◆ Exercise instructions
Given the listing below, write out exactly the lines starting with the line that has "the summer; which" and going on through the line that has "in his hand he eateth it up.", both kept.

◆ Provided material

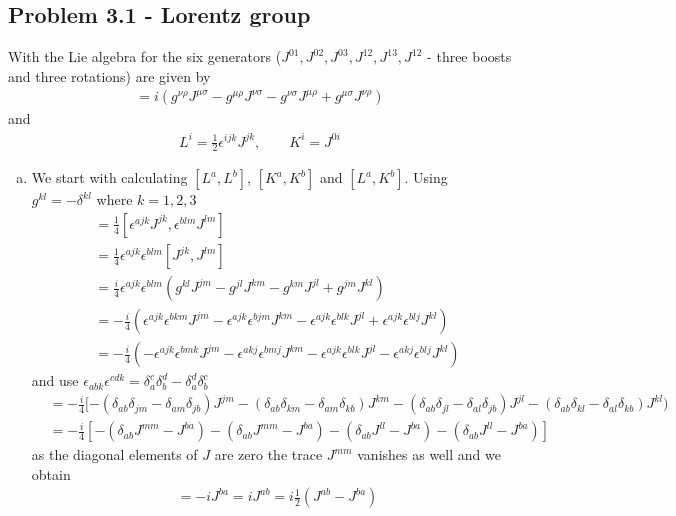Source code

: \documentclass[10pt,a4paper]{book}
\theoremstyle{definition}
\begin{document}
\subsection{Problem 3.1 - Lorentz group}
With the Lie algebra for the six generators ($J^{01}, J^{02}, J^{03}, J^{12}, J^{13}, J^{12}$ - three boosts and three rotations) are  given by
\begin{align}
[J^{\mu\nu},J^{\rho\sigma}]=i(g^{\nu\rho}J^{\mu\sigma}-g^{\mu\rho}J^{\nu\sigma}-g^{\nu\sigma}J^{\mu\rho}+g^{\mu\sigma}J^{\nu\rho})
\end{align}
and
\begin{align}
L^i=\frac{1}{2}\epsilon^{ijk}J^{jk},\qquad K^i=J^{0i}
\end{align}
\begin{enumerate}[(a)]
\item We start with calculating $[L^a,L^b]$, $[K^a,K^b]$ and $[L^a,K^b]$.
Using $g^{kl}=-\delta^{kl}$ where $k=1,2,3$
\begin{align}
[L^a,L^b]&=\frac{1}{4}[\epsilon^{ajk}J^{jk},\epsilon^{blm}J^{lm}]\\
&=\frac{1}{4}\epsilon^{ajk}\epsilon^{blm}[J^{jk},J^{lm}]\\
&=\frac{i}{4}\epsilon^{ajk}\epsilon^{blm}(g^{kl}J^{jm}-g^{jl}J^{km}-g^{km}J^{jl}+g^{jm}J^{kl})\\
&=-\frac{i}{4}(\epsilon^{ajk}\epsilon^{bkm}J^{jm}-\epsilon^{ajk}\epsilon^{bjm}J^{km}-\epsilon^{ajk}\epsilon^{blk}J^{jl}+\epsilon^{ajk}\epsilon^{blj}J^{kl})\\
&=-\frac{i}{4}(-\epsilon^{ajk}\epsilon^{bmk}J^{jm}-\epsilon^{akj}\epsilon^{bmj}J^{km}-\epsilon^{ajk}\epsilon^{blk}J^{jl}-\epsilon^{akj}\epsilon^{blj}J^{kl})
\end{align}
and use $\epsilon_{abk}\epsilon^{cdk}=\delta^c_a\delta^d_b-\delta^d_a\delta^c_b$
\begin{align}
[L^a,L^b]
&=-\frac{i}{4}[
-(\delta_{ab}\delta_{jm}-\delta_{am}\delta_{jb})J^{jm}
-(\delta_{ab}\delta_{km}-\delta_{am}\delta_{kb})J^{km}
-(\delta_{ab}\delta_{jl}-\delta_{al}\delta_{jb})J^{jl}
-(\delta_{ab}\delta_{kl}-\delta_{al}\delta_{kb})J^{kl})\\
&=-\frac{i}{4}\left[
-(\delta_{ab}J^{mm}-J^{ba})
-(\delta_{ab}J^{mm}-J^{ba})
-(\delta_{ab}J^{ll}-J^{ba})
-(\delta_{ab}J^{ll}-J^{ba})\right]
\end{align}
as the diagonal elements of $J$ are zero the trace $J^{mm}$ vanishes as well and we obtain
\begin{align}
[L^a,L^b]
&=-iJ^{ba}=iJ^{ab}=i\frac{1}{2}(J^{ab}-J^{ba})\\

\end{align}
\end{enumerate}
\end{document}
* * *
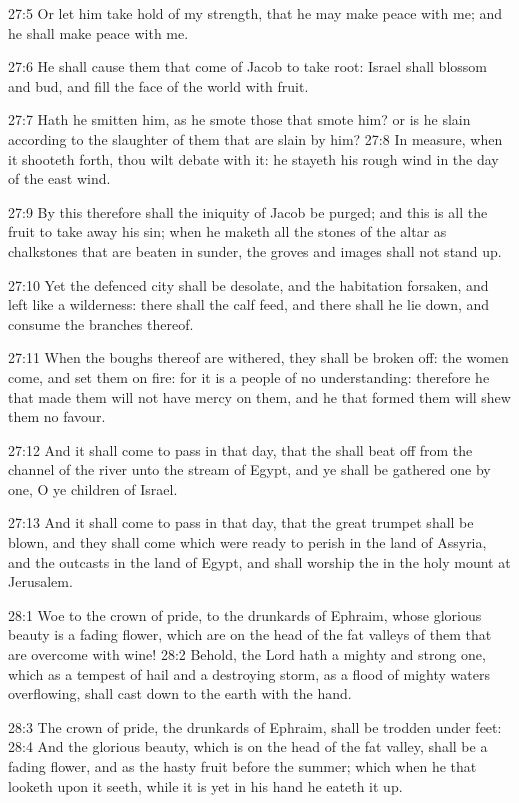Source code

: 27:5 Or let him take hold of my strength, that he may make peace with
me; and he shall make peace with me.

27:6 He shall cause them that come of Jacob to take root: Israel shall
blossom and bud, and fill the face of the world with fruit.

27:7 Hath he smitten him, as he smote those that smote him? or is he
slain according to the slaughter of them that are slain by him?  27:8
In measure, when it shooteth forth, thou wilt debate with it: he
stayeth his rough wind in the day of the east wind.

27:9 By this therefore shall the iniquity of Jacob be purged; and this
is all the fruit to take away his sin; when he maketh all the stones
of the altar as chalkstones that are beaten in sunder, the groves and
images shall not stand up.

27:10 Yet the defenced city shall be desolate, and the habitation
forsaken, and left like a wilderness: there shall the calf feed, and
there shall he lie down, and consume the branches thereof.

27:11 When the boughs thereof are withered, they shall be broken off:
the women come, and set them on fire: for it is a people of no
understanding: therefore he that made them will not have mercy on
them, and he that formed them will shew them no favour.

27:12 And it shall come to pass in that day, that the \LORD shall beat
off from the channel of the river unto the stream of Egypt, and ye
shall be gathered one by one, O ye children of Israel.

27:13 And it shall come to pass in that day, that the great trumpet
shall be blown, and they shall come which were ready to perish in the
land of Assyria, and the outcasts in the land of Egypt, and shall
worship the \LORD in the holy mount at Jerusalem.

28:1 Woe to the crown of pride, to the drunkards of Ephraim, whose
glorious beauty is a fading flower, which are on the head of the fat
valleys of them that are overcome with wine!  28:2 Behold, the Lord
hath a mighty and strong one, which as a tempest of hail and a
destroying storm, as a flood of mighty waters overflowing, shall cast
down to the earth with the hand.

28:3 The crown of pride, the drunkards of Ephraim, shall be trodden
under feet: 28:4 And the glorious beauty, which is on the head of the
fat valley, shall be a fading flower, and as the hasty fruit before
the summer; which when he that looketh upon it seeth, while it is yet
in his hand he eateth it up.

◆ Response to this exercise
the summer; which when he that looketh upon it seeth, while it is yet
in his hand he eateth it up.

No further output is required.